What this task involves:
Give back each record precisely, pictures excluded.

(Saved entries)
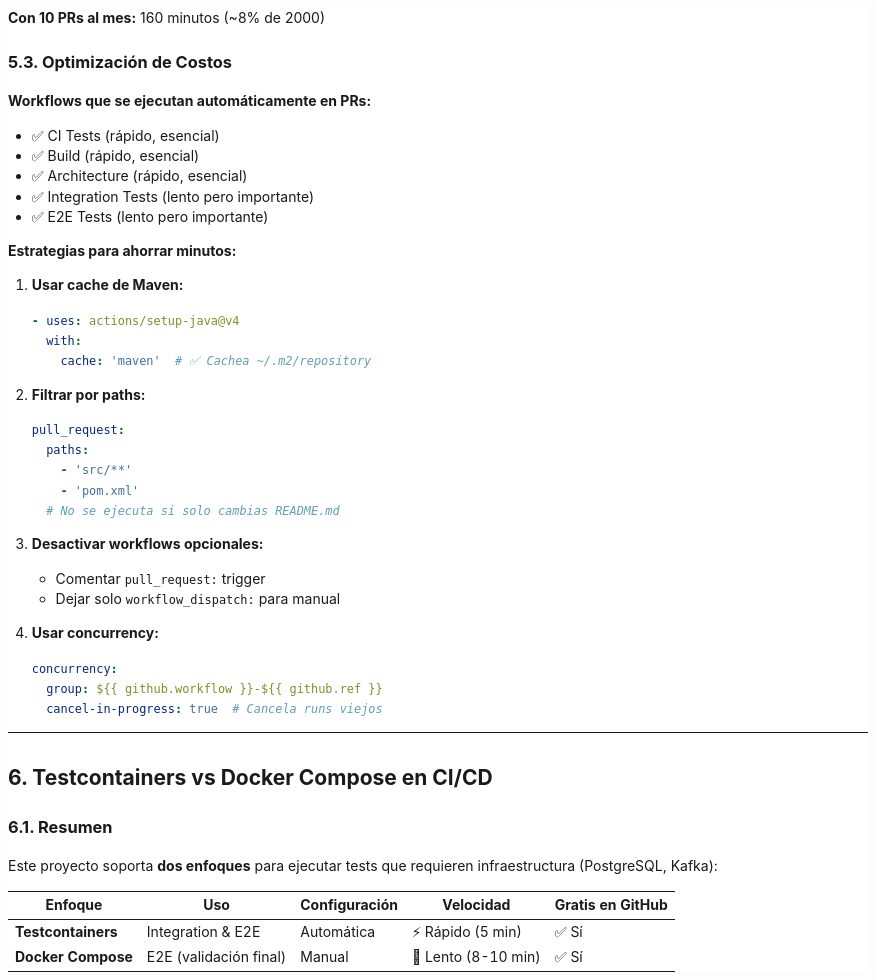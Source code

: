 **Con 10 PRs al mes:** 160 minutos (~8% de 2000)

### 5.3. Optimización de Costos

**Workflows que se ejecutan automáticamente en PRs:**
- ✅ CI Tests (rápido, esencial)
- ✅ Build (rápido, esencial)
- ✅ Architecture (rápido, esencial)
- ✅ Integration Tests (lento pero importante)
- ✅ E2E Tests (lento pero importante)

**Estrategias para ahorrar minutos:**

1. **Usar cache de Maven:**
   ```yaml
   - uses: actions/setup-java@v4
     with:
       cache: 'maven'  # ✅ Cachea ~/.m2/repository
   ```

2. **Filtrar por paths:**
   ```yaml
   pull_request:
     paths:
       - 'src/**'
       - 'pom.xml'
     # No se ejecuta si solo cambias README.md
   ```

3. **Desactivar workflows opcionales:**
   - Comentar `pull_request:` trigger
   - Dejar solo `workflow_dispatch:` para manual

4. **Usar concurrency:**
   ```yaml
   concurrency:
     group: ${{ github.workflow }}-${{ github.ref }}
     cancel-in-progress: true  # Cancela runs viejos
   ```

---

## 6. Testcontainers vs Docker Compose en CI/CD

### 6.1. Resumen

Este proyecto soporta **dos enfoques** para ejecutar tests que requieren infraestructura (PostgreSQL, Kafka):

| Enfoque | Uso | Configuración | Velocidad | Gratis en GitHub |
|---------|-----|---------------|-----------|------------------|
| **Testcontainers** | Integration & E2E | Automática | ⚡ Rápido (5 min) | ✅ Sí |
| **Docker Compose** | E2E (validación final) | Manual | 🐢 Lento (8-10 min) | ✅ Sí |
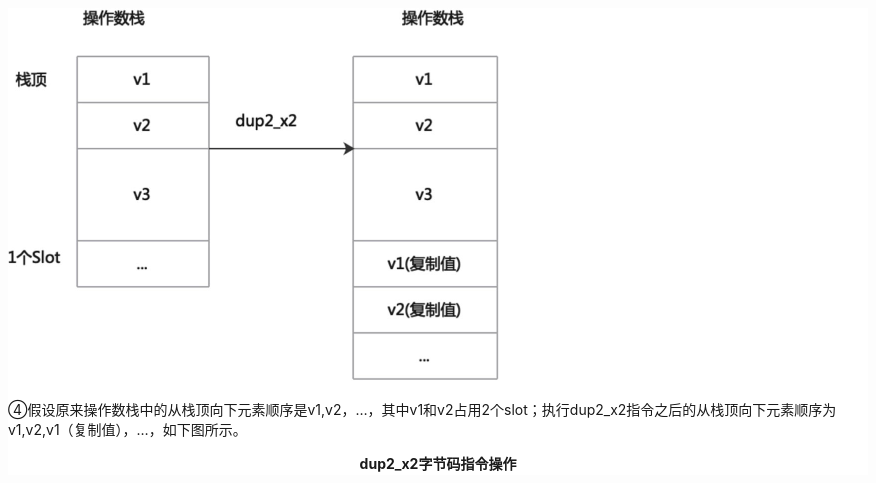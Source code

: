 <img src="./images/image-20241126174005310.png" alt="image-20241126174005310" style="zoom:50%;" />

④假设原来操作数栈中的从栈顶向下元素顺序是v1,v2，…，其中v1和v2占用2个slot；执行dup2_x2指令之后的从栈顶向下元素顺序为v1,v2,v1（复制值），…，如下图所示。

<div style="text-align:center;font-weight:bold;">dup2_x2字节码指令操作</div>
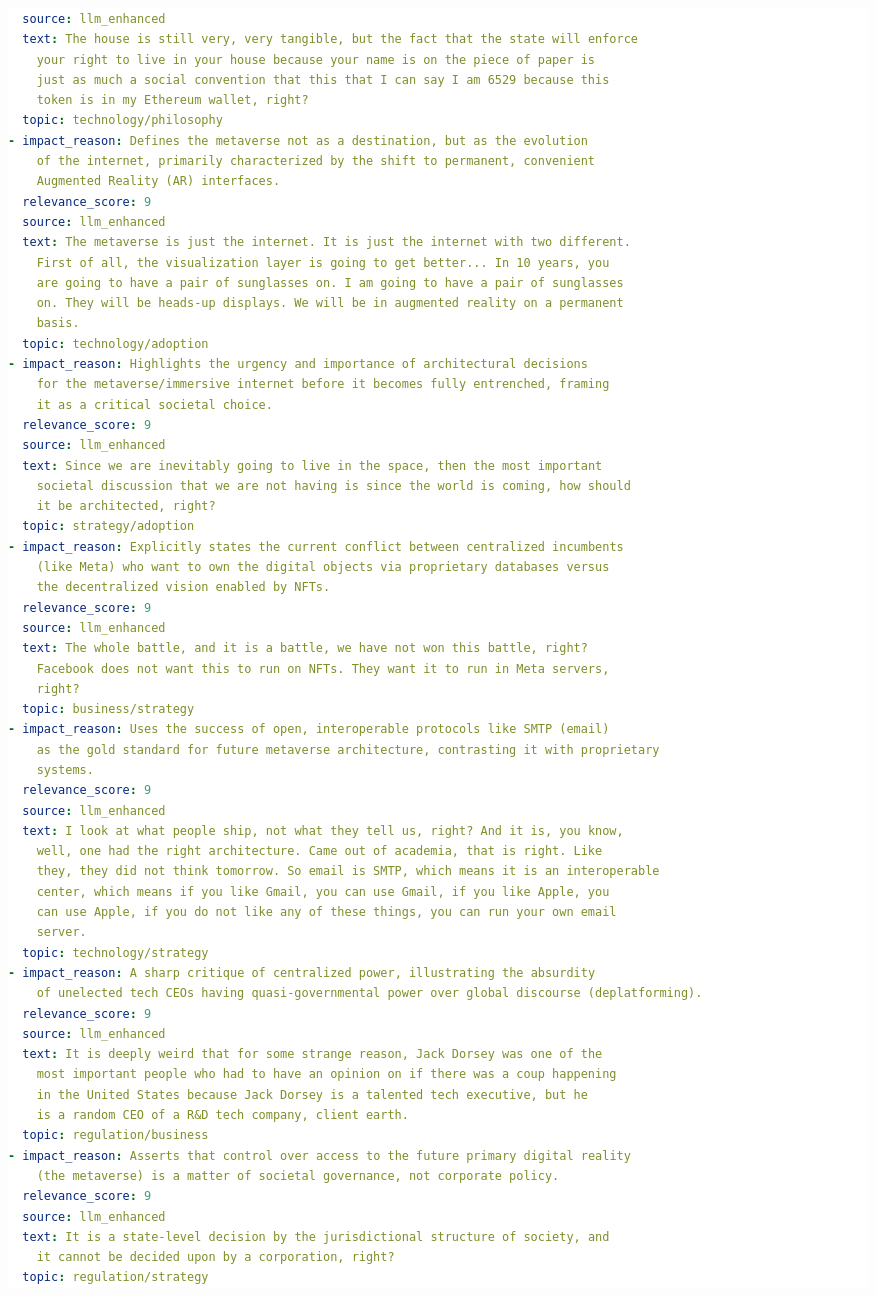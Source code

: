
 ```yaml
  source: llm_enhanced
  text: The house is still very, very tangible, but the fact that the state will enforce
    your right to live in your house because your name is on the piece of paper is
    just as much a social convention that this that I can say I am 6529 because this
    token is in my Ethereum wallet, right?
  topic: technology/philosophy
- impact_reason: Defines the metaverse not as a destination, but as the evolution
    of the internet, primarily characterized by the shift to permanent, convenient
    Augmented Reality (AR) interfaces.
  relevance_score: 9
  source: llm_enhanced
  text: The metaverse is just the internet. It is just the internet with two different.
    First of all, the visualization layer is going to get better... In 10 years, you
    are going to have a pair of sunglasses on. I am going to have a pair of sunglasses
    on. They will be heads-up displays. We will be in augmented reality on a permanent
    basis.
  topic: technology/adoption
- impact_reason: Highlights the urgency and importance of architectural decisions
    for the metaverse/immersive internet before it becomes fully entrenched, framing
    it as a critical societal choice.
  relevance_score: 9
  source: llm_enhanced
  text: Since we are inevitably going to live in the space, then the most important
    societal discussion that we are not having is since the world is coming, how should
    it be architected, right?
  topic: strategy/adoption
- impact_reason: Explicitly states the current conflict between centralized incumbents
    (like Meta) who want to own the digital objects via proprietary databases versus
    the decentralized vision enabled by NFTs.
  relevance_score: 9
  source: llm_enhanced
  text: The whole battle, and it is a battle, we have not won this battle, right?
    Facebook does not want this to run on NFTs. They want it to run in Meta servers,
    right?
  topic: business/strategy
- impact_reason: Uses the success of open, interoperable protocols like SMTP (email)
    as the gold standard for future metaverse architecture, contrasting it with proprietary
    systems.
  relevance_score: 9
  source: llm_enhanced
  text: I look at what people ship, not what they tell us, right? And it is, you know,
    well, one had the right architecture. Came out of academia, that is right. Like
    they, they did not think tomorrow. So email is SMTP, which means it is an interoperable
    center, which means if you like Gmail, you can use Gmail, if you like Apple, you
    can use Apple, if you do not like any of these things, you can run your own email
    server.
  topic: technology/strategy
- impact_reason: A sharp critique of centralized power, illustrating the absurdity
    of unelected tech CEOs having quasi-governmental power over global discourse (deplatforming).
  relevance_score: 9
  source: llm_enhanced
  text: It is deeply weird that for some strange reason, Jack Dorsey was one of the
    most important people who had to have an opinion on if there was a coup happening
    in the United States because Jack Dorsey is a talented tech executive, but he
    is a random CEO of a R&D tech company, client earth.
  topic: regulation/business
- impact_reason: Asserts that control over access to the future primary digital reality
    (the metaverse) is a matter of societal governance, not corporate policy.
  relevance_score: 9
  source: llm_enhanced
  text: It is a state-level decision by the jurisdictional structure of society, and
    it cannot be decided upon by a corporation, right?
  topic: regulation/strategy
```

Solution for this task:
Source code

: **Con 10 PRs al mes:** 160 minutos (~8% de 2000)

### 5.3. Optimización de Costos

**Workflows que se ejecutan automáticamente en PRs:**
- ✅ CI Tests (rápido, esencial)
- ✅ Build (rápido, esencial)
- ✅ Architecture (rápido, esencial)
- ✅ Integration Tests (lento pero importante)
- ✅ E2E Tests (lento pero importante)

**Estrategias para ahorrar minutos:**

1. **Usar cache de Maven:**
   ```yaml
   - uses: actions/setup-java@v4
     with:
       cache: 'maven'  # ✅ Cachea ~/.m2/repository
   ```

2. **Filtrar por paths:**
   ```yaml
   pull_request:
     paths:
       - 'src/**'
       - 'pom.xml'
     # No se ejecuta si solo cambias README.md
   ```

3. **Desactivar workflows opcionales:**
   - Comentar `pull_request:` trigger
   - Dejar solo `workflow_dispatch:` para manual

4. **Usar concurrency:**
   ```yaml
   concurrency:
     group: ${{ github.workflow }}-${{ github.ref }}
     cancel-in-progress: true  # Cancela runs viejos
   ```

---

## 6. Testcontainers vs Docker Compose en CI/CD

### 6.1. Resumen

Este proyecto soporta **dos enfoques** para ejecutar tests que requieren infraestructura (PostgreSQL, Kafka):

| Enfoque | Uso | Configuración | Velocidad | Gratis en GitHub |
|---------|-----|---------------|-----------|------------------|
| **Testcontainers** | Integration & E2E | Automática | ⚡ Rápido (5 min) | ✅ Sí |
| **Docker Compose** | E2E (validación final) | Manual | 🐢 Lento (8-10 min) | ✅ Sí |
Source code

: <img src="./images/image-20241126174005310.png" alt="image-20241126174005310" style="zoom:50%;" />

④假设原来操作数栈中的从栈顶向下元素顺序是v1,v2，…，其中v1和v2占用2个slot；执行dup2_x2指令之后的从栈顶向下元素顺序为v1,v2,v1（复制值），…，如下图所示。

<div style="text-align:center;font-weight:bold;">dup2_x2字节码指令操作</div>
Source code

:
 ```yaml
  source: llm_enhanced
  text: The house is still very, very tangible, but the fact that the state will enforce
    your right to live in your house because your name is on the piece of paper is
    just as much a social convention that this that I can say I am 6529 because this
    token is in my Ethereum wallet, right?
  topic: technology/philosophy
- impact_reason: Defines the metaverse not as a destination, but as the evolution
    of the internet, primarily characterized by the shift to permanent, convenient
    Augmented Reality (AR) interfaces.
  relevance_score: 9
  source: llm_enhanced
  text: The metaverse is just the internet. It is just the internet with two different.
    First of all, the visualization layer is going to get better... In 10 years, you
    are going to have a pair of sunglasses on. I am going to have a pair of sunglasses
    on. They will be heads-up displays. We will be in augmented reality on a permanent
    basis.
  topic: technology/adoption
- impact_reason: Highlights the urgency and importance of architectural decisions
    for the metaverse/immersive internet before it becomes fully entrenched, framing
    it as a critical societal choice.
  relevance_score: 9
  source: llm_enhanced
  text: Since we are inevitably going to live in the space, then the most important
    societal discussion that we are not having is since the world is coming, how should
    it be architected, right?
  topic: strategy/adoption
- impact_reason: Explicitly states the current conflict between centralized incumbents
    (like Meta) who want to own the digital objects via proprietary databases versus
    the decentralized vision enabled by NFTs.
  relevance_score: 9
  source: llm_enhanced
  text: The whole battle, and it is a battle, we have not won this battle, right?
    Facebook does not want this to run on NFTs. They want it to run in Meta servers,
    right?
  topic: business/strategy
- impact_reason: Uses the success of open, interoperable protocols like SMTP (email)
    as the gold standard for future metaverse architecture, contrasting it with proprietary
    systems.
  relevance_score: 9
  source: llm_enhanced
  text: I look at what people ship, not what they tell us, right? And it is, you know,
    well, one had the right architecture. Came out of academia, that is right. Like
    they, they did not think tomorrow. So email is SMTP, which means it is an interoperable
    center, which means if you like Gmail, you can use Gmail, if you like Apple, you
    can use Apple, if you do not like any of these things, you can run your own email
    server.
  topic: technology/strategy
- impact_reason: A sharp critique of centralized power, illustrating the absurdity
    of unelected tech CEOs having quasi-governmental power over global discourse (deplatforming).
  relevance_score: 9
  source: llm_enhanced
  text: It is deeply weird that for some strange reason, Jack Dorsey was one of the
    most important people who had to have an opinion on if there was a coup happening
    in the United States because Jack Dorsey is a talented tech executive, but he
    is a random CEO of a R&D tech company, client earth.
  topic: regulation/business
- impact_reason: Asserts that control over access to the future primary digital reality
    (the metaverse) is a matter of societal governance, not corporate policy.
  relevance_score: 9
  source: llm_enhanced
  text: It is a state-level decision by the jurisdictional structure of society, and
    it cannot be decided upon by a corporation, right?
  topic: regulation/strategy
```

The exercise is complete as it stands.